**WORK ITEM**
A single number is the expected answer: the count of lines in the records below that contain "other".

* * * * * * * * *

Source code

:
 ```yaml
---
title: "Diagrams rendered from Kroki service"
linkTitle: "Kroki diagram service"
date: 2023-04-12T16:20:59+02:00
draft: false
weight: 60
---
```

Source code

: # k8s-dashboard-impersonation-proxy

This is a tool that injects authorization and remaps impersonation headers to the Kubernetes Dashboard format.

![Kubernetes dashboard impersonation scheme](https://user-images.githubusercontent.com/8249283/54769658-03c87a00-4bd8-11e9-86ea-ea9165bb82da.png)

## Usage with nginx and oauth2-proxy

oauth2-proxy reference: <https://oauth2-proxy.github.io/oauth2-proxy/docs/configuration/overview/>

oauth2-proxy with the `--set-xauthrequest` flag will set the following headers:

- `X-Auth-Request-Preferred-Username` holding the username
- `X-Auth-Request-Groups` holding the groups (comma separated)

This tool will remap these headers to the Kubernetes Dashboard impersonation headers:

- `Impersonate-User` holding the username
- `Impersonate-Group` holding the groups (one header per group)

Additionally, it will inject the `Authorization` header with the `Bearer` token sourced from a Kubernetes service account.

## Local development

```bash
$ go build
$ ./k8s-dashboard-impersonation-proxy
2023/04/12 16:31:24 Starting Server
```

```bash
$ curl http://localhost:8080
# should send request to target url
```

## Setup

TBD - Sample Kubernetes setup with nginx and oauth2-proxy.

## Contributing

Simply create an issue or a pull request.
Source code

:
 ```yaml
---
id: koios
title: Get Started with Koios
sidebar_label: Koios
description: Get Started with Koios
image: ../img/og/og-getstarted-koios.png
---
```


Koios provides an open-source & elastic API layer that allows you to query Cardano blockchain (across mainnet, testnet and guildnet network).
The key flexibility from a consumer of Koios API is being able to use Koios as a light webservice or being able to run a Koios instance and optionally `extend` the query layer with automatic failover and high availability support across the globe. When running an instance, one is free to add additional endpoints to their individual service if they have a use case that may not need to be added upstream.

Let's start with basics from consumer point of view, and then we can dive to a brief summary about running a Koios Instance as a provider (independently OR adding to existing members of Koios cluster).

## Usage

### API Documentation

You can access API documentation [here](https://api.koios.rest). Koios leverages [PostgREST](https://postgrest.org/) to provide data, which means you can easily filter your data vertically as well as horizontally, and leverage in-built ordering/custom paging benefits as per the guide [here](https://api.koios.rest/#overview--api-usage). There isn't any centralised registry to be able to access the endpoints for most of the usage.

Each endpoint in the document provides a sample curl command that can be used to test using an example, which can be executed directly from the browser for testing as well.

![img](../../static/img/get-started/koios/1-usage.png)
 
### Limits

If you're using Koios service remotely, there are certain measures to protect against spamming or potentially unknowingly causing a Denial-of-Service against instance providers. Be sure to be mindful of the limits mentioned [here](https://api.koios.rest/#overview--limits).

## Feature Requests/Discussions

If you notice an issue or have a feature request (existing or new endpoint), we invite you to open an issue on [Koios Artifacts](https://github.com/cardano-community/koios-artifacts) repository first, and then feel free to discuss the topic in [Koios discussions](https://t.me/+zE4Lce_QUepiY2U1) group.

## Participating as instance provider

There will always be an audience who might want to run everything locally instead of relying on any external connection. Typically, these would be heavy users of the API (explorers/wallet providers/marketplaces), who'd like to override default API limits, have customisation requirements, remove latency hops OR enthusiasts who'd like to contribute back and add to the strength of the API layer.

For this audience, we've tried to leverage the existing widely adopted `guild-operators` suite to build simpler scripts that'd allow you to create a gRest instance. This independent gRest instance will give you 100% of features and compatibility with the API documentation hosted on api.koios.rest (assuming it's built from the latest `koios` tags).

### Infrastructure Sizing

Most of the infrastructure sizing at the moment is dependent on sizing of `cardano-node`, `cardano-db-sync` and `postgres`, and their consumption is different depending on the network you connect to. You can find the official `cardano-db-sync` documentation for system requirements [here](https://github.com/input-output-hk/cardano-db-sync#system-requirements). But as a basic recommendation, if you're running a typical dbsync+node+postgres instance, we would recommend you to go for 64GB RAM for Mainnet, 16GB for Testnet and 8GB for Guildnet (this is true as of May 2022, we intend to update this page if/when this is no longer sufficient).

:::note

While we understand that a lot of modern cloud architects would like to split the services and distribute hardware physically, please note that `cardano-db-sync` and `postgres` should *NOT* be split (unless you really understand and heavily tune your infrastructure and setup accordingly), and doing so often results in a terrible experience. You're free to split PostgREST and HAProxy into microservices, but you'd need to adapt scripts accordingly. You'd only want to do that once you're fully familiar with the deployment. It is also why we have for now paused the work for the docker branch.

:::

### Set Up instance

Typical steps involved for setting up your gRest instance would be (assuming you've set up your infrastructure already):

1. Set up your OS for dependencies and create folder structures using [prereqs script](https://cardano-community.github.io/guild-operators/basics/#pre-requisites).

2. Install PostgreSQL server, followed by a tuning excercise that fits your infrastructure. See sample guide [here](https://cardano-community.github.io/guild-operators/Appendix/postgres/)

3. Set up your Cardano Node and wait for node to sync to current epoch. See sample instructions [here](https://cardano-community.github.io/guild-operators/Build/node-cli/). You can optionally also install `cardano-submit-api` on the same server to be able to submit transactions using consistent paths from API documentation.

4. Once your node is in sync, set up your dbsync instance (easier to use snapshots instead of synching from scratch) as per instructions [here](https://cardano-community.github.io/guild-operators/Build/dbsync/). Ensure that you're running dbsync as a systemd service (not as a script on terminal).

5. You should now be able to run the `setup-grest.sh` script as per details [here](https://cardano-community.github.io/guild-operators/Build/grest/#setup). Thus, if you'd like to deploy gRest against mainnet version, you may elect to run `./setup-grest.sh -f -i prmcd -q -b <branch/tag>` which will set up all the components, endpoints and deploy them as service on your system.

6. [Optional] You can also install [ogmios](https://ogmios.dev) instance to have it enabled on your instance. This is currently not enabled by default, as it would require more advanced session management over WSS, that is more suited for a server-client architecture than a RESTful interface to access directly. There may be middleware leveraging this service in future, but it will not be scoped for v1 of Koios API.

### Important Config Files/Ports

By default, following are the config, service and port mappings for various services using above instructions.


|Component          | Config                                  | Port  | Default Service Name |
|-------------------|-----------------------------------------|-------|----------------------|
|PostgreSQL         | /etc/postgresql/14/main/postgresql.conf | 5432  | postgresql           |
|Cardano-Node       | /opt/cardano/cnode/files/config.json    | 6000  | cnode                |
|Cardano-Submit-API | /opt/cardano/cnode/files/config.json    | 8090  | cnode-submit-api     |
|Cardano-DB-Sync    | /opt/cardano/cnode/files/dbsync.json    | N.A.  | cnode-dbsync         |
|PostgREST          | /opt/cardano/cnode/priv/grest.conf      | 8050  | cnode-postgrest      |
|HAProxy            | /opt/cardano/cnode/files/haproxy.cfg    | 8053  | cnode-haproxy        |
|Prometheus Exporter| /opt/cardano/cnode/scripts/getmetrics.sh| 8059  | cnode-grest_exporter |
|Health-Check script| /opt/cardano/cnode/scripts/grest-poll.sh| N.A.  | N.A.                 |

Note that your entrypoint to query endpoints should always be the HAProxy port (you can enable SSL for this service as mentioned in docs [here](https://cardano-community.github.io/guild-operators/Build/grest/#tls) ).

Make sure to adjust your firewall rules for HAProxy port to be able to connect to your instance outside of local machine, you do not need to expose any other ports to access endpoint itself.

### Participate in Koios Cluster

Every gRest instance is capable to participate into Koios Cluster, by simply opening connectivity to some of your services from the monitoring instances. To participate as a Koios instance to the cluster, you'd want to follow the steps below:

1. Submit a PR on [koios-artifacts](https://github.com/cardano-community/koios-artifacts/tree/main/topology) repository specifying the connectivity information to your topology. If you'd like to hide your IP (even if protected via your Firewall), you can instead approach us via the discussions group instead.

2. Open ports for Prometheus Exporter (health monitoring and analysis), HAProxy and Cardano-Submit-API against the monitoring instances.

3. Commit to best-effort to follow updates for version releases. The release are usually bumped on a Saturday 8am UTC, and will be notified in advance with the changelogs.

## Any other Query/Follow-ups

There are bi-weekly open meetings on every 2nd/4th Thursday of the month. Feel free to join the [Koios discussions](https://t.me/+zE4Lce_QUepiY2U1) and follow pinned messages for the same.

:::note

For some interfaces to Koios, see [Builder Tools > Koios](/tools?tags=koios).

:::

* * * * * * * * *

**ANSWER TO THIS TASK**
2